À l’époque victorienne, on ne pouvait pas parler de pantalons en présence d’une femme.

Aujourd’hui, il n’est pas bon de dire certaines choses en présence de l’opinion publique : le capitalisme arbore le nom artistique d’économie de marché : l’impérialisme s’appelle mondialisation ; les victimes de l’impérialisme s’appellent pays en voie de développement, ce qui revient à appeler enfants ceux qui sont de petite taille ; l’opportunisme s’appelle pragmatisme ; la trahison s’appelle réalisme ; les pauvres s’appellent des démunis, des défavorisés, ou des personnes aux faibles ressources ;

L’exclusion des enfants pauvres du système éducatif est connu sous le nom d’absentéisme scolaire ; le droit du patron à licencier les ouvriers sans indemnisation ni explication s’appelle la flexibilisation du marché du travail ; le langage officiel reconnaît les droits des femmes parmi les droits des minorités, comme si la moitié masculine de l’humanité était une majorité ; au lieu d’une dictature militaire on dit un processus ; la torture s’appelle avertissement illégal, ou encore pression physique et psychologique ; quand les voleurs sont de bonne famille, ce ne sont pas des voleurs, mais des cleptomanes ; le pillage des deniers publics par les politiciens corrompus porte le nom d’enrichissement illicite ; on appelle accidents les crimes que commettent les automobilistes ; pour dire aveugle on dit non-voyant ; un noir est un homme de couleur ; quand on dit longue et douloureuse maladie, on doit lire cancer ou sida ; une douleur soudaine veut dire un infarctus ; on ne dit jamais mort, mais disparition physique ;

Ils ne sont pas morts non plus les êtres humains anéantis dans des opérations militaires : les morts dans des batailles sont en petit nombre, et les civils qui étaient là sans y prendre part, sont des dommages collatéraux ; en 1995, au moment des explosions nucléaires françaises dans le Pacifique Sud, l’ambassadeur de France en Nouvelle Zélande a déclaré : "Ça ne me plait pas ce mot de bombe. Ce ne sont pas des bombes. Ce sont des engins qui explosent." ; des bandes qui assassinent les gens en Colombie, avec la protection des militaires, s’appellent Vivre Ensemble.

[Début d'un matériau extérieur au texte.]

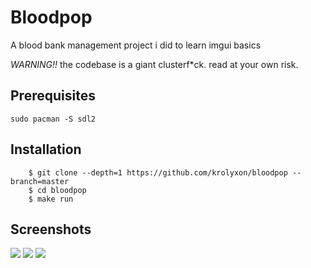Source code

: # Bloodpop
A blood bank management project i did to learn imgui basics

*WARNING!!* the codebase is a giant clusterf*ck. read at your own risk.

## Prerequisites
``sudo pacman -S sdl2``

## Installation
```
    $ git clone --depth=1 https://github.com/krolyxon/bloodpop --branch=master
    $ cd bloodpop
    $ make run
```

## Screenshots
![](https://raw.githubusercontent.com/krolyxon/tros/master/assets/front-page.png)
![](https://raw.githubusercontent.com/krolyxon/tros/master/assets/add-patient-page.png)
![](https://raw.githubusercontent.com/krolyxon/tros/master/assets/delete-patient-page.pn)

Dignité était le nom d’un des camps de concentration de la dictature chilienne et Liberté celui de la plus grande prison de la dictature uruguayenne ; il s’appelait Paix et Justice, le groupe paramilitaire qui, en 1997, a criblé de balles le dos de quarante cinq paysans, presque tous des femmes et des enfants, pendant qu’ils priaient dans une église du village d’Acteal, au Chiapas.

Tiré de Sens dessus dessous. L’école du monde à l’envers. (Traduit en français.)

Patas arriba. La escuela del mundo al revés, résumé en espagnol

Source : http://www.cubadebate.cu/opinion/2013/02/17/eduardo-galeano-...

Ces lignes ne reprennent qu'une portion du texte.